Buffer Reuse in Nginx

Wed Mar 7 13:41:55 UTC 2012

On Tue, Mar 6, 2012 at 5:28 PM, Alexandr Gomoliako <zzz at zzz.org.ua> wrote:
> There is another way: you can skip ngx_http_output_filter() altogether
> and use r->connection directly with c->send/c->recv and your own
> handlers for c->read/c->write.

I believe that would be a last resort for me as that would disable the
whole benefits of Nginx modules and create incompatibility. The
solution should work though.

> This will be much easier with perl though. I didn't document it very
> well, but I'm willing to help you, if you are going to use this:
> http://zzzcpan.github.com/nginx-perl/Nginx.html#CONNECTION_TAKEOVER

Thanks for the offer, but my project is written in C/C++. Though I'll
look into it and see if I can apply this design pattern in my module.

On Tue, Mar 6, 2012 at 6:26 PM, Maxim Dounin <mdounin at mdounin.ru> wrote:
>> #define ngx_free_chain(pool, cl)
>> Unfortunately this function's name does not reflect that it does
>> exactly. From my understanding it only recycles the ngx_chain_t object
>> by placing the pointer into pool->chain. Even the ngx_buf_t object
>> that cl->buf points to is completely ignored.
>>
>>
>> ngx_chain_t* ngx_alloc_chain_link(ngx_pool_t *pool)
>> This function only allocate the ngx_chain_t object and will try to
>> reuse the chains that were freed by ngx_free_chain(). Because the buf
>> pointer in the chain is ignored it is not safe to assume that the
>> ngx_buf_t object and the buffer data can be reused.
>
> Correct, these two functions deal with chain links, and they
> completely ignore any possible content of the structures.  They
> are basically equivalent to
>
>    ngx_palloc(pool, sizeof(ngx_chain_t));
>    ngx_pfree(pool, cl);

Ok got it. So my interpretation is correct.
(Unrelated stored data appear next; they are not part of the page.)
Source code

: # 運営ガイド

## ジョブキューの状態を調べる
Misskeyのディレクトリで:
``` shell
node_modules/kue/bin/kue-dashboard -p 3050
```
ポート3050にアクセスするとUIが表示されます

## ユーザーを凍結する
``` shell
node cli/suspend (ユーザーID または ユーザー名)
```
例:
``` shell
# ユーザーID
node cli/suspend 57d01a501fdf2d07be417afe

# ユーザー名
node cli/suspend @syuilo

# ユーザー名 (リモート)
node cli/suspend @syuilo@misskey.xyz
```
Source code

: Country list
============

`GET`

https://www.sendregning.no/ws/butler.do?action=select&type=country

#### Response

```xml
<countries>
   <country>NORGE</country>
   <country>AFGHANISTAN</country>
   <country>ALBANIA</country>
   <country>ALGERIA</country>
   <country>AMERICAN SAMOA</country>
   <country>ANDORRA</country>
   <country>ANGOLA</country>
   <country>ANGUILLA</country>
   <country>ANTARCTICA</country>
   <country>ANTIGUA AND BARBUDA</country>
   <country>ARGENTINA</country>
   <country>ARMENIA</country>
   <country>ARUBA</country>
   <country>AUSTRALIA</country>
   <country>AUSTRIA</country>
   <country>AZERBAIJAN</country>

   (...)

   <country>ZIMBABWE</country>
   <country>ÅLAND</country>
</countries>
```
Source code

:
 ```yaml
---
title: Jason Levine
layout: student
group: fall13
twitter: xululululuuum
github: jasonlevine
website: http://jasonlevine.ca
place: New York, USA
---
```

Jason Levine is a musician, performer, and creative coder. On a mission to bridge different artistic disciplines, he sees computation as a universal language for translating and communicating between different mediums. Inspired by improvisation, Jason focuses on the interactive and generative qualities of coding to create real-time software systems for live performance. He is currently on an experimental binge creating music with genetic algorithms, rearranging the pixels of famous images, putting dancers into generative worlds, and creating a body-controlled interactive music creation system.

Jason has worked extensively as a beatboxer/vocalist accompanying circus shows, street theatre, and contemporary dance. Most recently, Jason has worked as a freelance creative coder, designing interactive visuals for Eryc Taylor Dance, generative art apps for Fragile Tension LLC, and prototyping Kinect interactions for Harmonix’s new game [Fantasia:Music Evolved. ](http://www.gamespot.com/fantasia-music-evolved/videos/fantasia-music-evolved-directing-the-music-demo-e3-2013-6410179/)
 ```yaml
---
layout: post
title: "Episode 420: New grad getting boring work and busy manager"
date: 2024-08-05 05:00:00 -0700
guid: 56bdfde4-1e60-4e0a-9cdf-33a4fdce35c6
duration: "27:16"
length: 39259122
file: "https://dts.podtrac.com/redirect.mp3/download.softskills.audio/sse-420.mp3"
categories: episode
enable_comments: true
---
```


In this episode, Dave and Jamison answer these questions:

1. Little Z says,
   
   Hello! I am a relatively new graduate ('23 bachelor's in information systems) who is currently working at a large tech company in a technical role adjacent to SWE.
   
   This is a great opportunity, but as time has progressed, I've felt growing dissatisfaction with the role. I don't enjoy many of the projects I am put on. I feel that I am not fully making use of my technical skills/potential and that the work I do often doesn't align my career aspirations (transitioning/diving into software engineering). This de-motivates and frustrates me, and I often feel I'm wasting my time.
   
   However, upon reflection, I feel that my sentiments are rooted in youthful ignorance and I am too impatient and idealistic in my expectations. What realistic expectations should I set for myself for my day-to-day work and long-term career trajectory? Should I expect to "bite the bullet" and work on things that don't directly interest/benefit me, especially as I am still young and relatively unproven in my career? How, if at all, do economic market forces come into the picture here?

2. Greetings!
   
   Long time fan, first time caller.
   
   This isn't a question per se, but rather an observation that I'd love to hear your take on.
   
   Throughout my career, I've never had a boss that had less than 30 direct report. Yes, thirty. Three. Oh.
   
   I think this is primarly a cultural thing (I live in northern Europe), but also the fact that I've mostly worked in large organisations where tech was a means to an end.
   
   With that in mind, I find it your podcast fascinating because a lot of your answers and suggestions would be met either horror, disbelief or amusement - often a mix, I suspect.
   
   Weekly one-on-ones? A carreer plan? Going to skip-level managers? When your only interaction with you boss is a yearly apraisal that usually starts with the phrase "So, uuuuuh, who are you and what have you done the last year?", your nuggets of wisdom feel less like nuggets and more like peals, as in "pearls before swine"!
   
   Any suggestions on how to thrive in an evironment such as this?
>> ngx_int_t ngx_output_chain(ngx_output_chain_ctx_t *ctx, ngx_chain_t *in)
>> It seems to me that most of the buffer copying magic happens in this
>> function. I tried as hard to follow but still could not fully
>> understand what the function does. As I understand this function would
>> copy the actual buffer data if the ngx_buf_t object has some specific
>> flags set as determined by ngx_output_chain_as_is(). I am not sure
>> whether I should set any flags to instruct ngx_output_chain() to copy
>> all buffer data so that I can safely reuse the buffers that I own.
>
> You shouldn't instruct it to copy anything.
>
> Instead, you should reuse your own buffers as long as they are
> freed, via ngx_chain_update_chains() and friends.  See below.

Alright.

>> typedef void* ngx_buf_tag_t
>> This mysterious tag seems to be the way for me to claim ownership to a
>> buffer by assigning it a unique pointer value. However I could find
>> almost no explanation on how to use this tag field properly. I'd like
>> to know if setting this tag would guarantee that the buffers I created
>> would never be shared ownership with other modules?
>
> It is used by ngx_chain_update_chains() to match buffers allocated
> by your module.

Ok then this is my interpretation for the buffer tag: There is always
exactly one ngx_buf_t object that points to a particular memory area,
and it is owned by the module that set the tag field. The modules down
the output chain would change the b->pos and b->last pointers and that
change is used by the buffer owner to determine if the buffer is free
to reuse again.

>> void ngx_chain_update_chains(ngx_pool_t *p, ngx_chain_t **free,
>> ngx_chain_t **busy, ngx_chain_t **out, ngx_buf_tag_t tag)
>> I find that this function seems to be performing what I want, and it
>> seems to be called in other modules that has similar buffer reuse
>> mechanism. However I am really confused about the purpose of this
>> function and what it does exactly. From the signature it seems to be
>> determining which buffers are safe to reuse, and then reclaim the free
>> buffers into the **free chain. However on close inspection I found
>> that all it does is to move all tagged buffers at **busy and **out to
>> free, while calling ngx_free_chain() on buffer chains that do not
>> share the same tag. I don't know if the buffers freed by this function
>> is guaranteed safe to be reused, and I don't know what happen with the
>> buffers that have different tags.
>
> Buffers only moved to **free if they are indeed free, i.e. when
> ngx_buf_size(cl->buf) == 0.  Buffers from **free will be then
> reused either with ngx_chain_get_free_buf() or with your own code.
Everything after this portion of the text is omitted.